WHAT IS REQUIRED:
Please show each line of the listing where "Classes" is present.
DATA RECORDS: Begin
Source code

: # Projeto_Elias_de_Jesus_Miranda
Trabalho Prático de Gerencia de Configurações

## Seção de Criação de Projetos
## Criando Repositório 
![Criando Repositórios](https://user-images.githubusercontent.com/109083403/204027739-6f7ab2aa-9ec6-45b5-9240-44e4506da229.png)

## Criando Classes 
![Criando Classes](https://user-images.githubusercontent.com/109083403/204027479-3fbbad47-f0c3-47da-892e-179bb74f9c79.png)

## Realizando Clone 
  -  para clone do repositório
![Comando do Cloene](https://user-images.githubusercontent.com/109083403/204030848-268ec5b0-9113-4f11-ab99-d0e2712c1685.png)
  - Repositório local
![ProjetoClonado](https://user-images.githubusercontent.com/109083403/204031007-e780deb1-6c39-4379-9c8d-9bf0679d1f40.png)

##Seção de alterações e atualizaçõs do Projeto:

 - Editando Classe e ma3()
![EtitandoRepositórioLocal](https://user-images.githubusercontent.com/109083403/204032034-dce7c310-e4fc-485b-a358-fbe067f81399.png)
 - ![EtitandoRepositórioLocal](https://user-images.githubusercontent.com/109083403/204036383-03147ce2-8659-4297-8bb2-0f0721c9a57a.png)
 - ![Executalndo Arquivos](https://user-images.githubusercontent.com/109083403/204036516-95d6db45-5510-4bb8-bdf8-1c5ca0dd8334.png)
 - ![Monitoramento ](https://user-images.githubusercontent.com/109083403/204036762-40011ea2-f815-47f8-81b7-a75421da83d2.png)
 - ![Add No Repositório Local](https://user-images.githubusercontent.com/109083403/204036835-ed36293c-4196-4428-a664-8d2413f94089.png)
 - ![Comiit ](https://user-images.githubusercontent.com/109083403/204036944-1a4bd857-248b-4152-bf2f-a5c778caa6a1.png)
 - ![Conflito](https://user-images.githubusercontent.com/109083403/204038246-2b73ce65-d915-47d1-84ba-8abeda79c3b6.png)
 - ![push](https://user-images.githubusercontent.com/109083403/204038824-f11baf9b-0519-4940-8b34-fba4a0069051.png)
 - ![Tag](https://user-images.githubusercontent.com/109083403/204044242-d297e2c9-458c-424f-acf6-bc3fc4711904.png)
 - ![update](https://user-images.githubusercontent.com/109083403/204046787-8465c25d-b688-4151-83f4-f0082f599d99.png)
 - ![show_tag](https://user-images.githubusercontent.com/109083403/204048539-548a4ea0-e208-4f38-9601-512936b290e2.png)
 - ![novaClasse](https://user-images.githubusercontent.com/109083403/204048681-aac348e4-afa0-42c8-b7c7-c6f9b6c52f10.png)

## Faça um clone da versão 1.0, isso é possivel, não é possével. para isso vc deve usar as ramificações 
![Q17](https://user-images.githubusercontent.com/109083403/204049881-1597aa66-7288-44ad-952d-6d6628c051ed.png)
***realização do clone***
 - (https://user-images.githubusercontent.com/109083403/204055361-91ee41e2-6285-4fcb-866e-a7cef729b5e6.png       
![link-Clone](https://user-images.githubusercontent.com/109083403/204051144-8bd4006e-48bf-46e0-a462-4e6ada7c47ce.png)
DATA RECORDS: End
TASK ANSWER:
## Criando Classes 
![Criando Classes](https://user-images.githubusercontent.com/109083403/204027479-3fbbad47-f0c3-47da-892e-179bb74f9c79.png)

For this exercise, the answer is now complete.